What you should do: In the data below, retype exactly the line that contains "n & 1.88 $\pm$ 0.24 & 7.3 $\pm$ 3.2 & 1.90\\" and every line after it, through the last.

Content starts

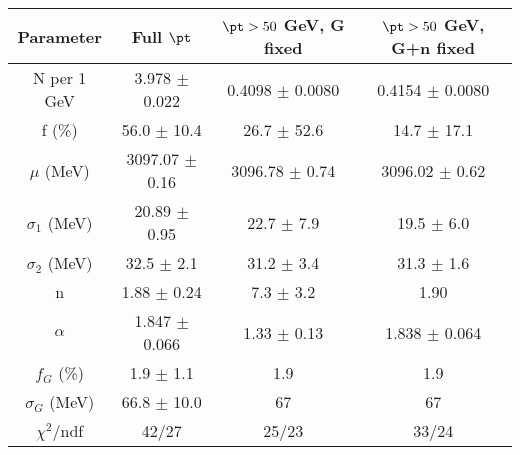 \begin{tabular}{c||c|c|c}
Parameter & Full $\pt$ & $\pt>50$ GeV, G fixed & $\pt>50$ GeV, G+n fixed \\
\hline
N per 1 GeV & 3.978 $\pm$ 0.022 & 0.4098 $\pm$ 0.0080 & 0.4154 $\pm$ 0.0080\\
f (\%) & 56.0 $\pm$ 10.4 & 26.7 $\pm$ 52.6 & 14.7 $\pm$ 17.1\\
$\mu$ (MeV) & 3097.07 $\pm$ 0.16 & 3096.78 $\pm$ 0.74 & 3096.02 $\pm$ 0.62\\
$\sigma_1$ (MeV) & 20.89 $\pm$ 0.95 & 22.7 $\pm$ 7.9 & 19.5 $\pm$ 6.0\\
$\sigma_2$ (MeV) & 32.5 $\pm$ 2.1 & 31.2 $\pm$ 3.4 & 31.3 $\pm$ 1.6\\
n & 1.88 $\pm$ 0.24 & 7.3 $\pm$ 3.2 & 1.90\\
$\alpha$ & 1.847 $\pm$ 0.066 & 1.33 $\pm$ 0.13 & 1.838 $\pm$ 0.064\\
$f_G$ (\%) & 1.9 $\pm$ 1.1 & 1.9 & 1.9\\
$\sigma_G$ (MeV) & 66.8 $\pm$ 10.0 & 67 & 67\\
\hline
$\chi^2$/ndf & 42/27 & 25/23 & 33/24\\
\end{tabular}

Content ends

Task response:
n & 1.88 $\pm$ 0.24 & 7.3 $\pm$ 3.2 & 1.90\\
$\alpha$ & 1.847 $\pm$ 0.066 & 1.33 $\pm$ 0.13 & 1.838 $\pm$ 0.064\\
$f_G$ (\%) & 1.9 $\pm$ 1.1 & 1.9 & 1.9\\
$\sigma_G$ (MeV) & 66.8 $\pm$ 10.0 & 67 & 67\\
\hline
$\chi^2$/ndf & 42/27 & 25/23 & 33/24\\
\end{tabular}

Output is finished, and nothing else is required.